**Work task:** Given the entries that follow, write out exactly the lines starting at the one containing "D_x + D_x^\top" and ending at the one containing "Nella prima fase", both ends included, and only those.

**Material for the task:**
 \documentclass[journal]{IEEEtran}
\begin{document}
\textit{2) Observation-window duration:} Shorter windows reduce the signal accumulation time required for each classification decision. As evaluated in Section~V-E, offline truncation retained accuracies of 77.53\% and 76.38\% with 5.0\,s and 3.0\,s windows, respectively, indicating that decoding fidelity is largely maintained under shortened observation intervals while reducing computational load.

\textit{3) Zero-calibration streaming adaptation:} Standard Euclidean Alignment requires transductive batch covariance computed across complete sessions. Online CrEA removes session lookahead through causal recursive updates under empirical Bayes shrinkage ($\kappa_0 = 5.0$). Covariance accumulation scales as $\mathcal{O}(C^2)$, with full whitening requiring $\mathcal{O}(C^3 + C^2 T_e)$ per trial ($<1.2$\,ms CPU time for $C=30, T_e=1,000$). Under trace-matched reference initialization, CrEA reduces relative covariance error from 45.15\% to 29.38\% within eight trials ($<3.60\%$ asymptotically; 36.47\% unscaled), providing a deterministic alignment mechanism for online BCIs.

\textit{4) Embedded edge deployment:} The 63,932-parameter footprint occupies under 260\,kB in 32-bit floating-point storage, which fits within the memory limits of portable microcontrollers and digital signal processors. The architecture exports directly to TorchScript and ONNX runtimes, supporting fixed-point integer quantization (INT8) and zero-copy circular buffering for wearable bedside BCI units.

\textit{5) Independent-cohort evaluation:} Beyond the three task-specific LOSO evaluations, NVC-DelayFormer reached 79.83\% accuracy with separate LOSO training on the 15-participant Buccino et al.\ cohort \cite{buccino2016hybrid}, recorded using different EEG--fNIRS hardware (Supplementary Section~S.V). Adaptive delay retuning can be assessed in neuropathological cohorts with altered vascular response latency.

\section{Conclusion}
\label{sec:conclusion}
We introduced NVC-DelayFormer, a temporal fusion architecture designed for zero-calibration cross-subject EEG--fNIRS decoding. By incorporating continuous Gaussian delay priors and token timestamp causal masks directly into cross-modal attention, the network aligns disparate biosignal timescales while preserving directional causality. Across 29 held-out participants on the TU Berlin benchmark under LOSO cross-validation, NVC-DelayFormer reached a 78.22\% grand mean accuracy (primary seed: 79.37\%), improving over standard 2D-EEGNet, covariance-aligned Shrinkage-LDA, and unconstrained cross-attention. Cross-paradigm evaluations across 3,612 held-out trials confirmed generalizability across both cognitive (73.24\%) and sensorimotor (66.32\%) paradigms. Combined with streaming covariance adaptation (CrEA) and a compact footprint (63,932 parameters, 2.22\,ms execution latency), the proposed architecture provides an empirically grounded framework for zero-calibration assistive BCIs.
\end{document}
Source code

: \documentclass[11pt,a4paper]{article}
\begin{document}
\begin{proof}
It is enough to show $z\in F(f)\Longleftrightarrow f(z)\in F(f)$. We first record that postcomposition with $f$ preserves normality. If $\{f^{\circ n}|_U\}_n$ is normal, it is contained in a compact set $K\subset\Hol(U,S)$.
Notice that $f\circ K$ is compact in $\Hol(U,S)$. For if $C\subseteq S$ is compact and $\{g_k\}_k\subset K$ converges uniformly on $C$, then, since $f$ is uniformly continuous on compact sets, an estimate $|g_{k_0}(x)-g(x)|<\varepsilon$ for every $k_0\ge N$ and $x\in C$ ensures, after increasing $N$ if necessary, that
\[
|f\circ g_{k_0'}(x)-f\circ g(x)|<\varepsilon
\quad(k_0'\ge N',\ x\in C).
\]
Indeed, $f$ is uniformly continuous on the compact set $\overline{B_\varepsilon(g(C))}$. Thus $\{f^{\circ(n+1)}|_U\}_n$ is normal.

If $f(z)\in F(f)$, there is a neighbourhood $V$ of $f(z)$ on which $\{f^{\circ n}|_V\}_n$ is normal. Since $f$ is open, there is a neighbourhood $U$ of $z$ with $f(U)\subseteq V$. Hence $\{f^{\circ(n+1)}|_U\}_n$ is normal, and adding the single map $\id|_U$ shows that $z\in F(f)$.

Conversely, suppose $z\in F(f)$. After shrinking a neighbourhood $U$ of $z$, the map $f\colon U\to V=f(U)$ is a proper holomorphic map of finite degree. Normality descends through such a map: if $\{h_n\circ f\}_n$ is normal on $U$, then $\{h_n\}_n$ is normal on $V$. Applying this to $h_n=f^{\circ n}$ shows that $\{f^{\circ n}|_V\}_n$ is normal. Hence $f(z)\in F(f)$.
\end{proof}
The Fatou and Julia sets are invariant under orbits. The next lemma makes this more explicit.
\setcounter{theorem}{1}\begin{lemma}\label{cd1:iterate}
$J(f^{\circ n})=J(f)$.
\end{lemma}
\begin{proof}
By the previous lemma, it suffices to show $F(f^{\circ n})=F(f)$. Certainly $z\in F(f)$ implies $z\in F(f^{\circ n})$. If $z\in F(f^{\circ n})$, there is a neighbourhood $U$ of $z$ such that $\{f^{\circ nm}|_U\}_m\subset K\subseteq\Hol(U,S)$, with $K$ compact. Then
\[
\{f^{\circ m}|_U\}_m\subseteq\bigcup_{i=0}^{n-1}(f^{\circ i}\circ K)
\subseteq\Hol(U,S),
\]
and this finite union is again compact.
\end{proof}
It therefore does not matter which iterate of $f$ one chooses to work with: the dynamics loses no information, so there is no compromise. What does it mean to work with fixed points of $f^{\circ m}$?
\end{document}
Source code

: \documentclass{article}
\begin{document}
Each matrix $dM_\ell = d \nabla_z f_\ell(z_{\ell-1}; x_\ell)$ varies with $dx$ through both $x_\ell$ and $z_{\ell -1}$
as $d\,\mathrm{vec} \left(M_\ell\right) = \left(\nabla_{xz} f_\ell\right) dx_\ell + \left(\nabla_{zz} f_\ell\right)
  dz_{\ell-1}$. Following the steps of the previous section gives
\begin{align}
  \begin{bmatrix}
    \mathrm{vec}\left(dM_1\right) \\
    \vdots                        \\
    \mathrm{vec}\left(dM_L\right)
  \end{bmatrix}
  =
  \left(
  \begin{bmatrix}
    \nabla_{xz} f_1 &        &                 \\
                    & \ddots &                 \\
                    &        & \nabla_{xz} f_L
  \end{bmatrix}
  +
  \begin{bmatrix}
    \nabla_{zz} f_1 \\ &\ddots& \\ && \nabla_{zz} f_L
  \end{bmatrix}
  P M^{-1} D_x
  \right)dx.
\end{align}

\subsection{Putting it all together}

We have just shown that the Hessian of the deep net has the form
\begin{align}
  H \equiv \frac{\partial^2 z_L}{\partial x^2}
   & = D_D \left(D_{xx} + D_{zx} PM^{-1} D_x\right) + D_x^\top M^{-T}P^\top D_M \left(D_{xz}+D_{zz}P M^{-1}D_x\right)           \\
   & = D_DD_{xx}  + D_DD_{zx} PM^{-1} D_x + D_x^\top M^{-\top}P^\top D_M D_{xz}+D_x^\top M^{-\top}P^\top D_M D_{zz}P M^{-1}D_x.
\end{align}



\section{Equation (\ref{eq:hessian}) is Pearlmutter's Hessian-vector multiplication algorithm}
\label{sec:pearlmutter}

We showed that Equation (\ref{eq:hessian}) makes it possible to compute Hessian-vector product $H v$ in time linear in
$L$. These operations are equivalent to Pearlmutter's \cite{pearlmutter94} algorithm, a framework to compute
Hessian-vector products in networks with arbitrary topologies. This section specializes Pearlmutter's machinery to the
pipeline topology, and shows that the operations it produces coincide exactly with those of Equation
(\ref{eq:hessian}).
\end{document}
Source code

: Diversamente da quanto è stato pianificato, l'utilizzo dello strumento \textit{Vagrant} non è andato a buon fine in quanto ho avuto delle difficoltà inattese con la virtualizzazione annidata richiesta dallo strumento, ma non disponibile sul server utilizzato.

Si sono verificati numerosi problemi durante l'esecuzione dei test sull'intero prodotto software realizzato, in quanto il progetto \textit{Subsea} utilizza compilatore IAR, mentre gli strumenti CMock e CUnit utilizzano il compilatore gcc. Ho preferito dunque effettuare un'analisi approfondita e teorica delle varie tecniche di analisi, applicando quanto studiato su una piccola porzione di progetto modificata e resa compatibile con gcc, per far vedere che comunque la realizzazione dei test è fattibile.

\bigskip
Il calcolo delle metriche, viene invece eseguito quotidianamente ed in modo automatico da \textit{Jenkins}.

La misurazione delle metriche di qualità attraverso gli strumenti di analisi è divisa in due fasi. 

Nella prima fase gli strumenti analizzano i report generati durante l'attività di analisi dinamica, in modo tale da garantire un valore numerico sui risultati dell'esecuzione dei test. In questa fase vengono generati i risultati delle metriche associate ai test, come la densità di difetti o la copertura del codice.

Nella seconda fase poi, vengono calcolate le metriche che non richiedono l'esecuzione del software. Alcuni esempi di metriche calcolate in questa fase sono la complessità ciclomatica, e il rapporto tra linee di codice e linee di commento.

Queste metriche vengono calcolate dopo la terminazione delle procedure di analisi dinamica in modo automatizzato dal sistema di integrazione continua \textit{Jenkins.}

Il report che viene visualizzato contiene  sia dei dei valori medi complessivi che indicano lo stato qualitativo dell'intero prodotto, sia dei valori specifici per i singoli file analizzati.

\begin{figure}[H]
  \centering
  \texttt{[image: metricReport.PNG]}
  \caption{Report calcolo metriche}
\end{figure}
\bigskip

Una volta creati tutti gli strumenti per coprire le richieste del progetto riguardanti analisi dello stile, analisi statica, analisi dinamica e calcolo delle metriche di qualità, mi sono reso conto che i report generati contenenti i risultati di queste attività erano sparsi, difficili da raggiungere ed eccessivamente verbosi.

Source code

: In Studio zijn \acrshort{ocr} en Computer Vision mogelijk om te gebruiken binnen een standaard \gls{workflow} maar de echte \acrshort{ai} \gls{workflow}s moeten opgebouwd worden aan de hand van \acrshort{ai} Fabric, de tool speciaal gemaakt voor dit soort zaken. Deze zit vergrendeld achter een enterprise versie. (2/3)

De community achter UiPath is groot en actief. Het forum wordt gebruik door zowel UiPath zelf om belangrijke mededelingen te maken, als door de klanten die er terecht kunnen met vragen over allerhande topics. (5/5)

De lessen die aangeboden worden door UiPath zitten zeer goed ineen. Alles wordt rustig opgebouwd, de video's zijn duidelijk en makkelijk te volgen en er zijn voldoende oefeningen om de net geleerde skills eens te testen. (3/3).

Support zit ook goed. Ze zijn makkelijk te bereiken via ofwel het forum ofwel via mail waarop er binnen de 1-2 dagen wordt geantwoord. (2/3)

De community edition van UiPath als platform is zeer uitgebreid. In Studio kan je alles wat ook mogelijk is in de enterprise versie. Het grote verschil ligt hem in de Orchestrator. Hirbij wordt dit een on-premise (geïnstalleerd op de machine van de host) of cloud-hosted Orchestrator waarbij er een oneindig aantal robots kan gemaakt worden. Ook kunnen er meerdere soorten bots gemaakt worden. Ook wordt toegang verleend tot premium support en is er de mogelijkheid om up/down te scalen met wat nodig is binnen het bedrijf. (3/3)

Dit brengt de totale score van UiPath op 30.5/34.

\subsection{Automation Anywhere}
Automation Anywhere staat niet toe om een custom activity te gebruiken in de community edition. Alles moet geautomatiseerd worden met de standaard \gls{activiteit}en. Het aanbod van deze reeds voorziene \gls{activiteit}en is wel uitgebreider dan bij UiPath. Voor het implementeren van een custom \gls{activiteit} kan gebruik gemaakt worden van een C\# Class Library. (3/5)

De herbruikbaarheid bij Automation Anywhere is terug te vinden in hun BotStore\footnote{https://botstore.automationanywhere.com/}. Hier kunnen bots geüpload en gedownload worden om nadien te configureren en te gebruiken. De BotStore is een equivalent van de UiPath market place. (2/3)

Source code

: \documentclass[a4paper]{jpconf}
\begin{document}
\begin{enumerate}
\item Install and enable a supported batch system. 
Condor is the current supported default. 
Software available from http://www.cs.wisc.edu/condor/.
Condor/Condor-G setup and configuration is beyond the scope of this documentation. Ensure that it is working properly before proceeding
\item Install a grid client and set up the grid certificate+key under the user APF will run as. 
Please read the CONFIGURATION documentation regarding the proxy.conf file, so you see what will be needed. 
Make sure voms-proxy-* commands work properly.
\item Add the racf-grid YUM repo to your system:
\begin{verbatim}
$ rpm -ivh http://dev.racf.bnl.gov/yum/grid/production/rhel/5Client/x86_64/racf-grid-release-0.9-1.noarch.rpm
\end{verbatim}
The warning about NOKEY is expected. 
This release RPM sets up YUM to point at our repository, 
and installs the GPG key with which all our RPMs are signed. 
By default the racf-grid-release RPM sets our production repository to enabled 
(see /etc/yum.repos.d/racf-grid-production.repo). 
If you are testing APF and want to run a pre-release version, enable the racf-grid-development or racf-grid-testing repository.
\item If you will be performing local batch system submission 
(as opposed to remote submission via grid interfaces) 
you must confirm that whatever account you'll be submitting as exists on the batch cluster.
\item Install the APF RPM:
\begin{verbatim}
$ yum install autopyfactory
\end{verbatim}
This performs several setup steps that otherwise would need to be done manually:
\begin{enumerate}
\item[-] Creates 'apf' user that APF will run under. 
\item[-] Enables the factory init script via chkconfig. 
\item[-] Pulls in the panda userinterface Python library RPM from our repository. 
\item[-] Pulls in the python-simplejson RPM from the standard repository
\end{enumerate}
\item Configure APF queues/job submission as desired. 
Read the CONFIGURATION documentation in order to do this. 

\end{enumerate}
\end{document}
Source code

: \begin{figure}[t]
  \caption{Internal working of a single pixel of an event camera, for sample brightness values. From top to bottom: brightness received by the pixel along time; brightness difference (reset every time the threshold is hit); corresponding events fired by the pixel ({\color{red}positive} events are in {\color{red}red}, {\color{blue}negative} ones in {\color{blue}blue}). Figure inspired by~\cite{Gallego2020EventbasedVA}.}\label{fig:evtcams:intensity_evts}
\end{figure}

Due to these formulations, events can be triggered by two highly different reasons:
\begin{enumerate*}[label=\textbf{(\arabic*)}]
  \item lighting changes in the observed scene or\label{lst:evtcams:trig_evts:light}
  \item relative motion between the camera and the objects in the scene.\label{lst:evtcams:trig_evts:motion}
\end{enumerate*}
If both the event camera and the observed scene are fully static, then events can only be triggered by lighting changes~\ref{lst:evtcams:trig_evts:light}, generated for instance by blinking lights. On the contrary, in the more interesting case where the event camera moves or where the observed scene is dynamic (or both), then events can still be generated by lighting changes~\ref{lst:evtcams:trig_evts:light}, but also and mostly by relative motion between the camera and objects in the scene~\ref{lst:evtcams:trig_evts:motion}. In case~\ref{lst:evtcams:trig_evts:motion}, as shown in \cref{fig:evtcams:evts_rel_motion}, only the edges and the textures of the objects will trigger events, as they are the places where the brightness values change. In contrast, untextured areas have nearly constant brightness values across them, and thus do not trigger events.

**Result of the exercise:**
   & = D_DD_{xx}  + D_DD_{zx} PM^{-1} D_x + D_x^\top M^{-\top}P^\top D_M D_{xz}+D_x^\top M^{-\top}P^\top D_M D_{zz}P M^{-1}D_x.
\end{align}



\section{Equation (\ref{eq:hessian}) is Pearlmutter's Hessian-vector multiplication algorithm}
\label{sec:pearlmutter}

We showed that Equation (\ref{eq:hessian}) makes it possible to compute Hessian-vector product $H v$ in time linear in
$L$. These operations are equivalent to Pearlmutter's \cite{pearlmutter94} algorithm, a framework to compute
Hessian-vector products in networks with arbitrary topologies. This section specializes Pearlmutter's machinery to the
pipeline topology, and shows that the operations it produces coincide exactly with those of Equation
(\ref{eq:hessian}).
\end{document}
Source code

: Diversamente da quanto è stato pianificato, l'utilizzo dello strumento \textit{Vagrant} non è andato a buon fine in quanto ho avuto delle difficoltà inattese con la virtualizzazione annidata richiesta dallo strumento, ma non disponibile sul server utilizzato.

Si sono verificati numerosi problemi durante l'esecuzione dei test sull'intero prodotto software realizzato, in quanto il progetto \textit{Subsea} utilizza compilatore IAR, mentre gli strumenti CMock e CUnit utilizzano il compilatore gcc. Ho preferito dunque effettuare un'analisi approfondita e teorica delle varie tecniche di analisi, applicando quanto studiato su una piccola porzione di progetto modificata e resa compatibile con gcc, per far vedere che comunque la realizzazione dei test è fattibile.

\bigskip
Il calcolo delle metriche, viene invece eseguito quotidianamente ed in modo automatico da \textit{Jenkins}.

La misurazione delle metriche di qualità attraverso gli strumenti di analisi è divisa in due fasi. 

Nella prima fase gli strumenti analizzano i report generati durante l'attività di analisi dinamica, in modo tale da garantire un valore numerico sui risultati dell'esecuzione dei test. In questa fase vengono generati i risultati delle metriche associate ai test, come la densità di difetti o la copertura del codice.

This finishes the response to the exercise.